The 2026 All-Star Game at Citizens Bank Park wasn't just about the American League beating the National League 4-0. Fox and MLB turned the pregame into a full-blown production, stacking fireworks, military flyovers, and a five-minute America 250 tribute narrated by Miles Teller on top of the usual Jennifer Hudson and Patti LaBelle vocal bookends. Barstool watched the whole thing live, and the reactions split almost instantly.
The fireworks over Citizens Bank Park had at least one Barstool account fully sold on the spectacle.
That was whitesoxdave's read, and he wasn't shy about it — this was, in his words, the coolest thing MLB has done in years. But not everybody in the group chat was buying the fireworks show as a genuine baseball moment versus a Fox-produced fireworks budget flex.

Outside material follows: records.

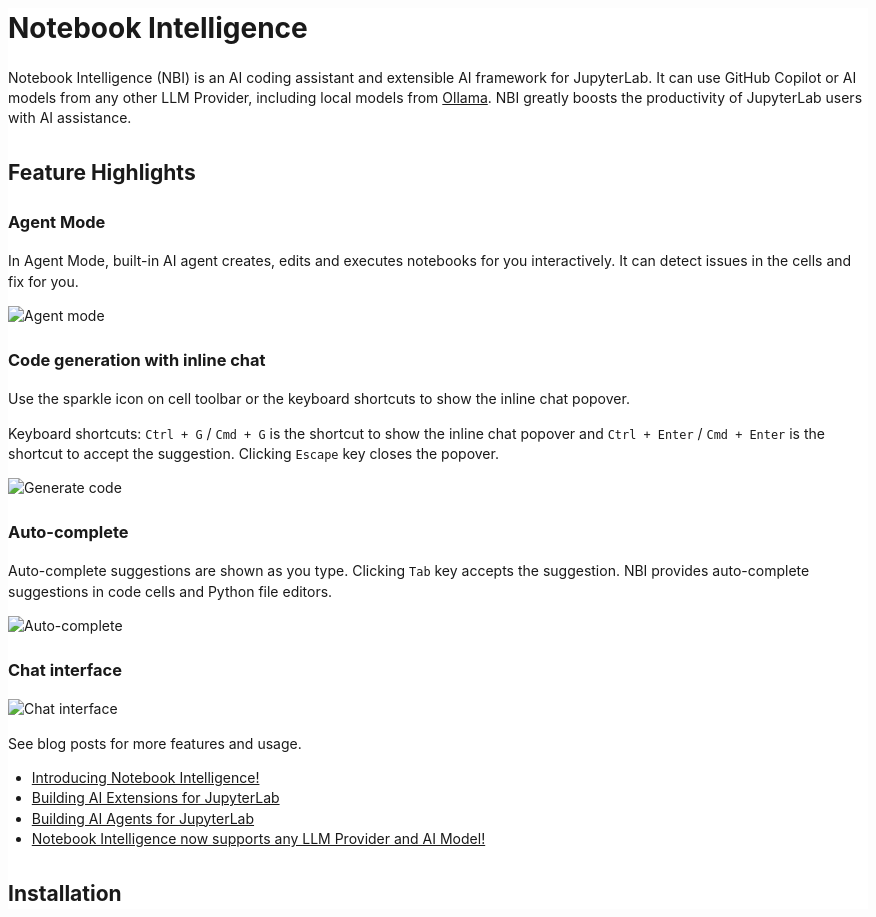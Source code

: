 # Notebook Intelligence

Notebook Intelligence (NBI) is an AI coding assistant and extensible AI framework for JupyterLab. It can use GitHub Copilot or AI models from any other LLM Provider, including local models from [Ollama](https://ollama.com/). NBI greatly boosts the productivity of JupyterLab users with AI assistance.

## Feature Highlights

### Agent Mode

In Agent Mode, built-in AI agent creates, edits and executes notebooks for you interactively. It can detect issues in the cells and fix for you.

![Agent mode](media/agent-mode.gif)

### Code generation with inline chat

Use the sparkle icon on cell toolbar or the keyboard shortcuts to show the inline chat popover.

Keyboard shortcuts: `Ctrl + G` / `Cmd + G` is the shortcut to show the inline chat popover and `Ctrl + Enter` / `Cmd + Enter` is the shortcut to accept the suggestion. Clicking `Escape` key closes the popover.

![Generate code](media/generate-code.gif)

### Auto-complete

Auto-complete suggestions are shown as you type. Clicking `Tab` key accepts the suggestion. NBI provides auto-complete suggestions in code cells and Python file editors.

<img src="media/inline-completion.gif" alt="Auto-complete" width=700 />

### Chat interface

<img src="media/copilot-chat.gif" alt="Chat interface" width=600 />

See blog posts for more features and usage.

- [Introducing Notebook Intelligence!](https://notebook-intelligence.github.io/notebook-intelligence/blog/2025/01/08/introducing-notebook-intelligence.html)
- [Building AI Extensions for JupyterLab](https://notebook-intelligence.github.io/notebook-intelligence/blog/2025/02/05/building-ai-extensions-for-jupyterlab.html)
- [Building AI Agents for JupyterLab](https://notebook-intelligence.github.io/notebook-intelligence/blog/2025/02/09/building-ai-agents-for-jupyterlab.html)
- [Notebook Intelligence now supports any LLM Provider and AI Model!](https://notebook-intelligence.github.io/notebook-intelligence/blog/2025/03/05/support-for-any-llm-provider.html)

## Installation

That feels like it was way too many fireworks
Big Cat's terse "way too many fireworks" is the other side of the same coin — the ceremony was so loaded up that it started to feel like overkill even to people who like baseball spectacle. That tension, awe versus excess, ran through the entire night's reactions, and it showed up again once the military flyover hit the video board.
A formation of F-16s crossing the video board during the pregame ceremony.
The F-16 pass was part of the larger America 250 salute MLB built into this year's pregame — a stretch that reportedly leaned into old-school baseball nostalgia and patriotic imagery, complete with orchestral backing from the Philly Pops. It's the kind of moment designed to hit exactly like it hit whitesoxdave: goosebumps, flag emojis, the whole bit. But the ceremony wasn't universally beloved once the music portion rolled around.

Can’t say the same for the Boyz II Men performance. Yikes that stunk
Boyz II Men, the Philly-born trio, performed during MLB's Stand Up To Cancer placard moment at the end of the fifth inning — a tradition that's been part of the All-Star Game since 2011. It's a tearjerker moment by design, and normally the kind of thing that plays well. This time, at least one Barstool voice thought it stunk, a pretty stark contrast to the fireworks love just an hour earlier from the same account.
A nostalgic montage mixing old-school baseball imagery with the night's on-field celebration.
That's the split screen of the whole broadcast: a montage built to make you romantic about baseball landing right next to complaints that the show ran too hot or too flat depending on the segment. Fox and MLB clearly went all-in on production value for a Philadelphia crowd hosting its first All-Star Game in 50 years, and the result was a pregame ceremony big enough that nobody in the Barstool chat agreed on which parts actually worked.